Elliott-Robinson is a national award-winning professional dancer, dance instructor, consultant, mentor, business woman and the founder and artistic director of the Hollywood Studio of Dance (HSD), located at 2128 West Broadway. It’s on the corner of West Broadway and Penn Ave. N. in Minneapolis, directly across the street from KMOJ-FM radio station.

Elliott-Robinson became passionate about dance first on the streets of North Minneapolis, where she had a natural flair for it and was recognized by her peers as a good dancer. She was equally recognized for being a good street fighter. The problem for Elliott Robinson was that she decided to take her fighting skills from the streets into Lincoln Junior High School. She would constantly get kicked out of school.

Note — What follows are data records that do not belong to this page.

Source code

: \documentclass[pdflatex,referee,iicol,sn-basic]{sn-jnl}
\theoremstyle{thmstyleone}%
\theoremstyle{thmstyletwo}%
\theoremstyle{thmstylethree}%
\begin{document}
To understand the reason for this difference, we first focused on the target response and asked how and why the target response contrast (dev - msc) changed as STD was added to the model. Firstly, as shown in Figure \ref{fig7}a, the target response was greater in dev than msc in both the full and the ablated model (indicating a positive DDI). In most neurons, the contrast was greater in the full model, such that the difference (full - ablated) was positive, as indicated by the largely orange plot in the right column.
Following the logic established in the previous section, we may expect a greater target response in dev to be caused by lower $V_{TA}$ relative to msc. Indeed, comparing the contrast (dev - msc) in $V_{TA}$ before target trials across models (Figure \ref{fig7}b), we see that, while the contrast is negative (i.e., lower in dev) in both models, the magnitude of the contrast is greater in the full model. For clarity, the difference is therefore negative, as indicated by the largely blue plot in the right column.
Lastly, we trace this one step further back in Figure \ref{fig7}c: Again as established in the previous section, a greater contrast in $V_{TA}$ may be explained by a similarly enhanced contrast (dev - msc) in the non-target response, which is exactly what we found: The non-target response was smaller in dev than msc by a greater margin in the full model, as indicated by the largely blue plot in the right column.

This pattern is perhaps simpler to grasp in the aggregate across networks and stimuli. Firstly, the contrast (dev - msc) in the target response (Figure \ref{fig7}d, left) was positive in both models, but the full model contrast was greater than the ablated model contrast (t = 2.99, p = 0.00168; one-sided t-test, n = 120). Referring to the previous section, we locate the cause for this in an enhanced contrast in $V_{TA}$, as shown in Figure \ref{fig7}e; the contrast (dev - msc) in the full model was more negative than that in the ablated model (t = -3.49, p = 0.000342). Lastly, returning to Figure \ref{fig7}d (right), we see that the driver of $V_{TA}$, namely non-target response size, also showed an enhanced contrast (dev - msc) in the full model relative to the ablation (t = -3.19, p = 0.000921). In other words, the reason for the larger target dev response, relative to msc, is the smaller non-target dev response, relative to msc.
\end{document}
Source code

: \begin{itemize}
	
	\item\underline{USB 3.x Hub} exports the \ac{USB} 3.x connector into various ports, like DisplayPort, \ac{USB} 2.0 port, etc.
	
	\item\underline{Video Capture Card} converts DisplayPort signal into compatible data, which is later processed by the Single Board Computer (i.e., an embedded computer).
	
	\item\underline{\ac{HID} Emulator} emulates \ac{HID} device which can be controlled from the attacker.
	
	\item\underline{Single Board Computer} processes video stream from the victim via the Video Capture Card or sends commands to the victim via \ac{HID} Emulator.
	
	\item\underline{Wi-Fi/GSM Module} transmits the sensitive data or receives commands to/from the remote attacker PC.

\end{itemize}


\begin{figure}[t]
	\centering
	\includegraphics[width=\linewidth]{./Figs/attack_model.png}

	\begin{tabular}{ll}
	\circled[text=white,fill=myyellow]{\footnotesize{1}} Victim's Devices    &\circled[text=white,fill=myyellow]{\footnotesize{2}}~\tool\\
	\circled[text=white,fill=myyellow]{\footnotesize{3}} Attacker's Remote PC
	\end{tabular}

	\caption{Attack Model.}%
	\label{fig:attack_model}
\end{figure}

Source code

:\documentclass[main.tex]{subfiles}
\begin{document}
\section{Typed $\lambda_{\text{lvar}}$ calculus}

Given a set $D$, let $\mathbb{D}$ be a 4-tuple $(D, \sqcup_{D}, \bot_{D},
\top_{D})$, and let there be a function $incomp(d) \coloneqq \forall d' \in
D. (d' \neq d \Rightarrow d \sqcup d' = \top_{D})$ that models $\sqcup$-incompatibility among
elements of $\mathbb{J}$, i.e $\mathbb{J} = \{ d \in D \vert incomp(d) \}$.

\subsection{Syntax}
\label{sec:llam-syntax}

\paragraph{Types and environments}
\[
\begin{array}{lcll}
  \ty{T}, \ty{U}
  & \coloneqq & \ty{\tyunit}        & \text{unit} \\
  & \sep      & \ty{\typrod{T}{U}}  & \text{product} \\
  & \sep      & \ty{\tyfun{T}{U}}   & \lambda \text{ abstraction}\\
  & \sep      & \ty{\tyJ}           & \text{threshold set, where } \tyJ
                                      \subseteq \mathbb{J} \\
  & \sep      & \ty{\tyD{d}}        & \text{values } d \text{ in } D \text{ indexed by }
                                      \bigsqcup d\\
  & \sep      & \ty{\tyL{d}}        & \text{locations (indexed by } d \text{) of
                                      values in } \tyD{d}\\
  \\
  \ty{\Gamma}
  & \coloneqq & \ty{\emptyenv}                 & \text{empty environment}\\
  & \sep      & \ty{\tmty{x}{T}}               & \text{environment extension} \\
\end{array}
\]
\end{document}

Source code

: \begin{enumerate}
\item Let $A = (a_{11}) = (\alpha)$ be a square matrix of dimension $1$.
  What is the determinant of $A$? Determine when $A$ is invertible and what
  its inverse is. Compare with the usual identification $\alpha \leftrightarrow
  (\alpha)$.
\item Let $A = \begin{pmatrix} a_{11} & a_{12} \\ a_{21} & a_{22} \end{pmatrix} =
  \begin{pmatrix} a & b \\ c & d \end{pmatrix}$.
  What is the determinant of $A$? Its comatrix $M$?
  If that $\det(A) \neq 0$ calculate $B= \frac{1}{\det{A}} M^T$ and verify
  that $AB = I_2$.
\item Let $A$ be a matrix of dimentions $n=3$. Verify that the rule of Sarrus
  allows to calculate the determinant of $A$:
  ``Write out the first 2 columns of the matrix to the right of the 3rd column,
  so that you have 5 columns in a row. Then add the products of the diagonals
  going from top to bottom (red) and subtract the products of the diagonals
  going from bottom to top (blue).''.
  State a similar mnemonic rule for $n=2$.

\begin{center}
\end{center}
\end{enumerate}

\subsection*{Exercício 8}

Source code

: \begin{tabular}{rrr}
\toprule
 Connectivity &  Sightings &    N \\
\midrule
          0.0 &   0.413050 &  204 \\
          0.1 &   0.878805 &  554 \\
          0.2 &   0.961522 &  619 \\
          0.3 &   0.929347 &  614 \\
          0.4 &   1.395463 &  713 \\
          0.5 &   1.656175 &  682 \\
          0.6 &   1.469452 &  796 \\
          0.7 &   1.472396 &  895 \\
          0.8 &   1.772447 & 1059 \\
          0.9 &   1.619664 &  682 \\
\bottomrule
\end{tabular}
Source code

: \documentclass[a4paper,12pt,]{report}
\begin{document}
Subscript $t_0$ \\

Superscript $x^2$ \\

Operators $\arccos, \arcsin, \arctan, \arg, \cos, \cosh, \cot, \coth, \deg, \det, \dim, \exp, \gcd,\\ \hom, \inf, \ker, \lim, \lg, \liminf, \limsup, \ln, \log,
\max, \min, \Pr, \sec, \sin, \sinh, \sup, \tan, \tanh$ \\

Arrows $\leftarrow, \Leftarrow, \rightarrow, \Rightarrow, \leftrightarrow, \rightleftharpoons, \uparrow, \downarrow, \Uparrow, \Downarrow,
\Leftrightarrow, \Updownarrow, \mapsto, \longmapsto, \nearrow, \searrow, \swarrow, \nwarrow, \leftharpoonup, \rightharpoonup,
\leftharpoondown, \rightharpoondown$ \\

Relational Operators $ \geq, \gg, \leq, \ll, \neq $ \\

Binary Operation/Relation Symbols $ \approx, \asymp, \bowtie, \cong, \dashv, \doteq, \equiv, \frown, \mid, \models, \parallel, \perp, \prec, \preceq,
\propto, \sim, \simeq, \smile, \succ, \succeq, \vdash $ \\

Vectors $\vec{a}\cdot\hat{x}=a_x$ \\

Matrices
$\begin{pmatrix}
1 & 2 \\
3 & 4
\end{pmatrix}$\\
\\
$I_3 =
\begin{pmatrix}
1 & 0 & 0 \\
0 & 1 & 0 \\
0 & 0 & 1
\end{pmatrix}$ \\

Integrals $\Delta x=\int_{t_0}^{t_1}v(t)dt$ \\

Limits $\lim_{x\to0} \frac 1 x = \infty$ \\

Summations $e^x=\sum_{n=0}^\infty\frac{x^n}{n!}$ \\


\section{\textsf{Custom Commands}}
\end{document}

During that time, the school system labeled Elliott-Robinson a bad child and put her in special education classes. “It wasn’t because I couldn’t do the school work,” Elliott-Robinson says. “It was for fighting and getting into trouble. That’s what the school system did back then.”

It wasn’t the best solution for her behavior problem, she says. She would fight even more because people would tease her about being in special ed. But something happened one day at Lincoln Jr. High that turned her life around.

The Children’s Theatre Company of Minnesota (CTC) came to Lincoln Jr. High to audition youth for dance and theater opportunities. Elliott-Robinson auditioned and was selected. She, along with two other students, was asked to participate in acting, dancing and singing at the Children’s Theatre of Dance.

From that point on, Elliott-Robinson began to develop more passion for the art of dance than for fighting. She had dance fever. She continued to train and improve. So much so that she later received a scholarship to attend the Minnesota Dance Theatre to study ballet, modern, improvisation and contemporary dance.

She was so focused that she was ready to challenge the same school system that put her into special education classes. So she requested the opportunity to test out of special education, passed the test and was put back in regular classes. She remained in regular classes after moving on to attend North High School, where she graduated. She later went on to attend college at the University of Minnesota where she earned her degree in business and minored in dance.

After college, she became a dance instructor, teaching ballet and jazz at the Metropolitan Community Arts Center (MCAC). She entered her students, the MCAC Star Dancers, in the Show Stoppers competition earning first- and second-place awards in the local competition, and second- and fourth-place awards in the nationals. Over the 21 years of HSD’s participation in regional and national competitions, they have racked up over 200 trophies and over 90 percent of them are first place in every dance category.

In 1991, Elliott-Robinson established Hollywood Studio of Dance. It was founded on the belief that dance can positively impact a young person’s life, building character and a strong network that creates a support system away from home.

As the artistic director, Elliott-Robinson has taught over 1,000 students dance training in tap, ballet, jazz, acrobatic tumbling, creative movement, hip hop and African dance. HSD celebrates its 21st year in business this year.

Elliott-Robinson has received over 200 local and national dance awards.

Her creative vision and determination has resulted in over four decades of experience in the world of dance. She first established HSD as a for-profit business. After five years of teaching, preparing student for competitions and making every costume with her sewing machine and her own money, Elliott-Robinson decided to take a different route, so in 1996 she made HSD do a pirouette and converted it into a 501(c)3 nonprofit corporation.